Even for a market anticipating a correction, the ferocity of the selling wave took Dalal Street by surprise. Panic selling across the board saw the Sensex plummet by a whopping 316 point in intra-day trades, before a fag-end recovery brought down the loss in the benchmark index to 192 points.
For investors who have have got used to indices touching a new peak on a daily basis, the 300-point plus crash in the mid-session was an eye-opener.
Among the various reasons being put forward to explain what seemed liked Black Wednesday at one stage include a stronger dollar (the gain is marginal), falling stock markets in the US and Asia (the Indian market dipped more sharply), and fears that an interest rate hike by the US Fed would impact foreign fund inflows (S&P’s recent warning on Indian growth didn’t help matters).

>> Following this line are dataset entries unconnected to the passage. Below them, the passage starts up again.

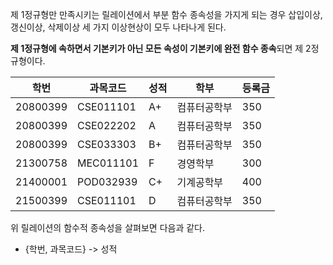 제 1정규형만 만족시키는 릴레이션에서 부분 함수 종속성을 가지게 되는 경우 삽입이상, 갱신이상, 삭제이상 세 가지 이상현상이 모두 나타나게 된다.

**제 1정규형에 속하면서 기본키가 아닌 모든 속성이 기본키에 완전 함수 종속**되면 제 2정규형이다.

| 학번     | 과목코드  | 성적 | 학부         | 등록금 |
| -------- | --------- | ---- | ------------ | ------ |
| 20800399 | CSE011101 | A+   | 컴퓨터공학부 | 350    |
| 20800399 | CSE022202 | A    | 컴퓨터공학부 | 350    |
| 20800399 | CSE033303 | B+   | 컴퓨터공학부 | 350    |
| 21300758 | MEC011101 | F    | 경영학부     | 300    |
| 21400001 | POD032939 | C+   | 기계공학부   | 400    |
| 21500399 | CSE011101 | D    | 컴퓨터공학부 | 350       |

위 릴레이션의 함수적 종속성을 살펴보면 다음과 같다.
- {학번, 과목코드} -> 성적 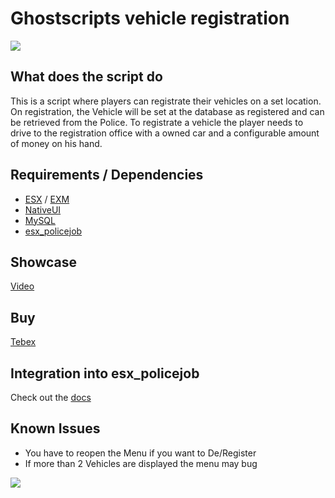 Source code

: # Ghostscripts vehicle registration

![](https://i.imgur.com/UyG3eav.png)

## What does the script do

This is a script where players can registrate their vehicles on a set location. On registration, the Vehicle will be set at the database as registered and can be retrieved from the Police. To registrate a vehicle the player needs to drive to the registration office with a owned car and a configurable amount of money on his hand.

## Requirements / Dependencies

* [ESX](https://github.com/esx-framework/esx-legacy) / [EXM](https://github.com/extendedmode/extendedmode)
* [NativeUI](https://github.com/FrazzIe/NativeUILua)
* [MySQL](https://github.com/brouznouf/fivem-mysql-async)
* [esx_policejob](https://github.com/esx-framework/esx-legacy/tree/main/%5Besx_addons%5D/esx_policejob)

## Showcase

[Video](https://youtu.be/mTxP8uSGqX0)

## Buy

[Tebex](https://ghostscripts.tebex.io/package/4573131)

## Integration into esx_policejob

Check out the [docs](https://docs.ghostscripts.xyz/paid-scripts/vehicle-registration)

## Known Issues

* You have to reopen the Menu if you want to De/Register
* If more than 2 Vehicles are displayed the menu may bug

![](https://i.imgur.com/2ZRRWSF.png)
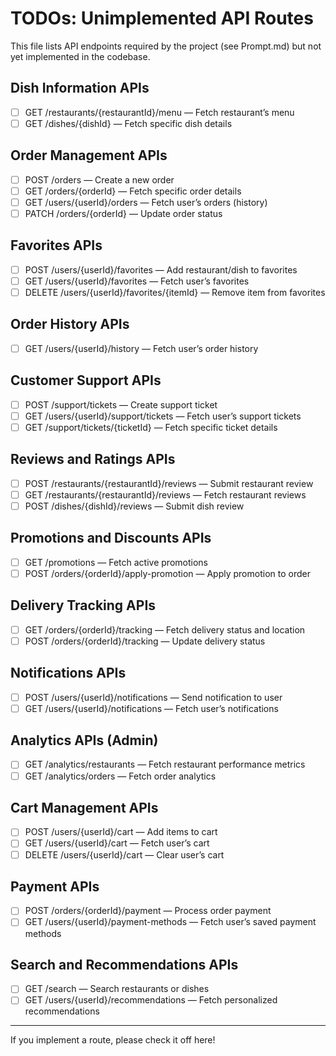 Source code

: # TODOs: Unimplemented API Routes

This file lists API endpoints required by the project (see Prompt.md) but not yet implemented in the codebase.

## Dish Information APIs
- [ ] GET /restaurants/{restaurantId}/menu — Fetch restaurant’s menu
- [ ] GET /dishes/{dishId} — Fetch specific dish details

## Order Management APIs
- [ ] POST /orders — Create a new order
- [ ] GET /orders/{orderId} — Fetch specific order details
- [ ] GET /users/{userId}/orders — Fetch user’s orders (history)
- [ ] PATCH /orders/{orderId} — Update order status

## Favorites APIs
- [ ] POST /users/{userId}/favorites — Add restaurant/dish to favorites
- [ ] GET /users/{userId}/favorites — Fetch user’s favorites
- [ ] DELETE /users/{userId}/favorites/{itemId} — Remove item from favorites

## Order History APIs
- [ ] GET /users/{userId}/history — Fetch user’s order history

## Customer Support APIs
- [ ] POST /support/tickets — Create support ticket
- [ ] GET /users/{userId}/support/tickets — Fetch user’s support tickets
- [ ] GET /support/tickets/{ticketId} — Fetch specific ticket details

## Reviews and Ratings APIs
- [ ] POST /restaurants/{restaurantId}/reviews — Submit restaurant review
- [ ] GET /restaurants/{restaurantId}/reviews — Fetch restaurant reviews
- [ ] POST /dishes/{dishId}/reviews — Submit dish review

## Promotions and Discounts APIs
- [ ] GET /promotions — Fetch active promotions
- [ ] POST /orders/{orderId}/apply-promotion — Apply promotion to order

## Delivery Tracking APIs
- [ ] GET /orders/{orderId}/tracking — Fetch delivery status and location
- [ ] POST /orders/{orderId}/tracking — Update delivery status

## Notifications APIs
- [ ] POST /users/{userId}/notifications — Send notification to user
- [ ] GET /users/{userId}/notifications — Fetch user’s notifications

## Analytics APIs (Admin)
- [ ] GET /analytics/restaurants — Fetch restaurant performance metrics
- [ ] GET /analytics/orders — Fetch order analytics

## Cart Management APIs
- [ ] POST /users/{userId}/cart — Add items to cart
- [ ] GET /users/{userId}/cart — Fetch user’s cart
- [ ] DELETE /users/{userId}/cart — Clear user’s cart

## Payment APIs
- [ ] POST /orders/{orderId}/payment — Process order payment
- [ ] GET /users/{userId}/payment-methods — Fetch user’s saved payment methods

## Search and Recommendations APIs
- [ ] GET /search — Search restaurants or dishes
- [ ] GET /users/{userId}/recommendations — Fetch personalized recommendations

---

If you implement a route, please check it off here!  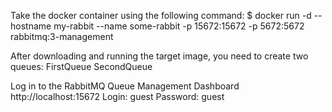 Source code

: Take the docker container using the following command:
$ docker run -d --hostname my-rabbit --name some-rabbit -p 15672:15672 -p 5672:5672 rabbitmq:3-management

After downloading and running the target image, you need to create two queues:
FirstQueue
SecondQueue

Log in to the RabbitMQ Queue Management Dashboard
http://localhost:15672
Login: guest
Password: guest



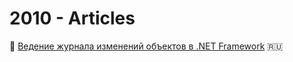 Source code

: # 2010 - Articles

:page_facing_up: [Ведение журнала изменений объектов в .NET Framework](ObjectsLog.md) :ru:
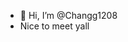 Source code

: - 👋 Hi, I’m @Changg1208
- Nice to meet yall

<!---
Changg1208/Changg1208 is a ✨ special ✨ repository because its `README.md` (this file) appears on your GitHub profile.
You can click the Preview link to take a look at your changes.
--->
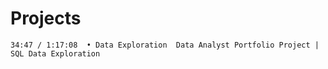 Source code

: # Projects
    34:47 / 1:17:08  • Data Exploration  Data Analyst Portfolio Project | SQL Data Exploration
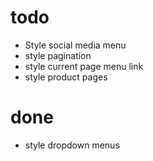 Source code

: todo
=====
* Style social media menu
* style pagination
* style current page menu link
* style product pages


done
====
* style dropdown menus
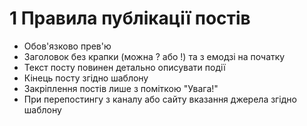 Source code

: # 1 Правила публікації постів

* Обов'язково прев'ю
* Заголовок без крапки (можна ? або !) та з емодзі на початку
* Текст посту повинен детально описувати події
* Кінець посту згідно шаблону
* Закріплення постів лише з поміткою "Увага!"
* При перепостингу з каналу або сайту вказання джерела згідно шаблону
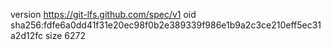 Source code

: version https://git-lfs.github.com/spec/v1
oid sha256:fdfe6a0dd41f31e20ec98f0b2e389339f986e1b9a2c3ce210eff5ec31a2d12fc
size 6272
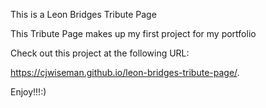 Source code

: This is a Leon Bridges Tribute Page

This Tribute Page makes up my first project for my portfolio

Check out this project at the following URL:

 https://cjwiseman.github.io/leon-bridges-tribute-page/.

Enjoy!!!:) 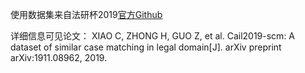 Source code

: 
使用数据集来自法研杯2019[官方Github](https://github.com/china-ai-law-challenge/CAIL2019)

详细信息可见论文：
XIAO C, ZHONG H, GUO Z, et al. Cail2019-scm: A dataset of similar case matching in legal domain[J]. arXiv preprint arXiv:1911.08962, 2019. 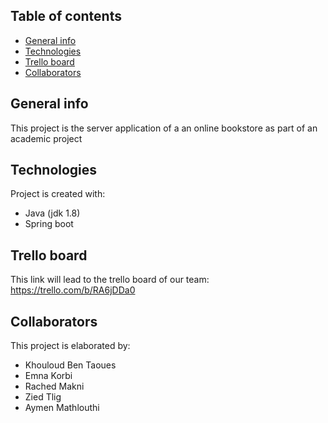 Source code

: ## Table of contents
* [General info](#general-info)
* [Technologies](#technologies)
* [Trello board](#trello-board)
* [Collaborators](#collaborators)



## General info
This project is the server application of a an online bookstore as part of an academic project
	
## Technologies
Project is created with:
* Java (jdk 1.8)
* Spring boot
	

## Trello board
This link will lead to the trello board of our team: https://trello.com/b/RA6jDDa0

## Collaborators
This project is elaborated by:
* Khouloud Ben Taoues
* Emna Korbi
* Rached Makni
* Zied Tlig
* Aymen Mathlouthi
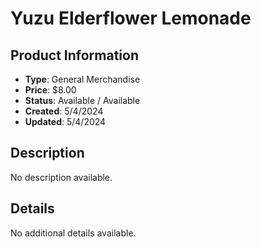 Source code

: # Yuzu Elderflower Lemonade

## Product Information
- **Type**: General Merchandise
- **Price**: $8.00
- **Status**: Available / Available
- **Created**: 5/4/2024
- **Updated**: 5/4/2024

## Description
No description available.



## Details
No additional details available.
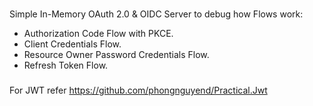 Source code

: ###
Simple In-Memory OAuth 2.0 & OIDC Server to debug how Flows work:
- Authorization Code Flow with PKCE.
- Client Credentials Flow.
- Resource Owner Password Credentials Flow.
- Refresh Token Flow.

###
For JWT refer https://github.com/phongnguyend/Practical.Jwt
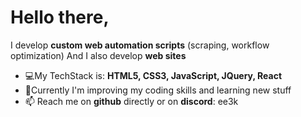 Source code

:# Hello there, 

I develop **custom web automation scripts** (scraping, workflow optimization)
And I also develop **web sites**

- 💻My TechStack is: **HTML5, CSS3, JavaScript, JQuery, React**
- 📙Currently I'm improving my coding skills and learning new stuff
- 📫 Reach me on **github** directly or on **discord**: ee3k

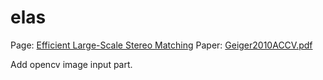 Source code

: # elas
Page: [Efficient Large-Scale Stereo Matching](http://www.cvlibs.net/software/libelas/)
Paper: [Geiger2010ACCV.pdf](http://www.cvlibs.net/publications/Geiger2010ACCV.pdf)


Add opencv image input part.
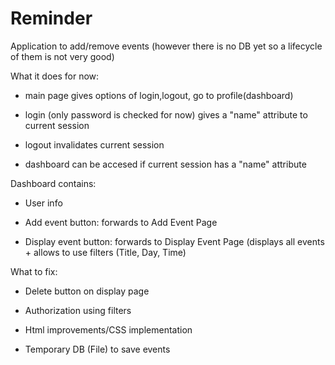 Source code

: # Reminder
Application to add/remove events (however there is no DB yet so a lifecycle of them is not very good)

What it does for now:

- main page gives options of login,logout, go to profile(dashboard)

- login (only password is checked for now) gives a "name" attribute to current session

- logout invalidates current session

- dashboard can be accesed if current session has a "name" attribute

Dashboard contains:

- User info

- Add event button: forwards to Add Event Page

- Display event button: forwards to Display Event Page (displays all events + allows to use filters (Title, Day, Time)

What to fix:


- Delete button on display page

- Authorization using filters

- Html improvements/CSS implementation

- Temporary DB (File) to save events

But most experts called the crash a overdue correction. “Today’s fall was a technical correction, and a long overdue one. There was a build-up of selling pressure for some time. I don’t know at this point who was selling… it could be anyone,” said Ramdeo Agarwal, joint managing director, Motilal Oswal Securities.
After the overnight fall in the US markets, Indian markets opened on a weak note and the selling pressure intensified once foreign funds — including hedge funds — started dumping shares. The fall was across the board.
PSU, metal, infotech, auto and bank shares were pummelled by investors.
With local operator and funds soon joining the sellers bandwagon, the Sensex plunged by as much as 313.40 points to a low of 6,337.61 in the afternoon. However, some funds and institutions resorted to bargain buying in the closing stages. The Sensex ended the day at 6458.84 as against yesterday’s close of 6651.01, a net loss of 192.17 points or 2.89 per cent.
Said K Vijayan, CEO, JM Mutual Fund, “There were two bits of news that could have affected the market sentiments: the sharp rise of dollar against the rupee and secondly, S&P’s comment on Indian economy.”
The rupee declined against the US currency on renewed all-round dollar demand. The rupee closed at 43.8250/8350 per dollar, lower from Tuesday’s close of 43.52/54 at the inter-bank foreign exchange market.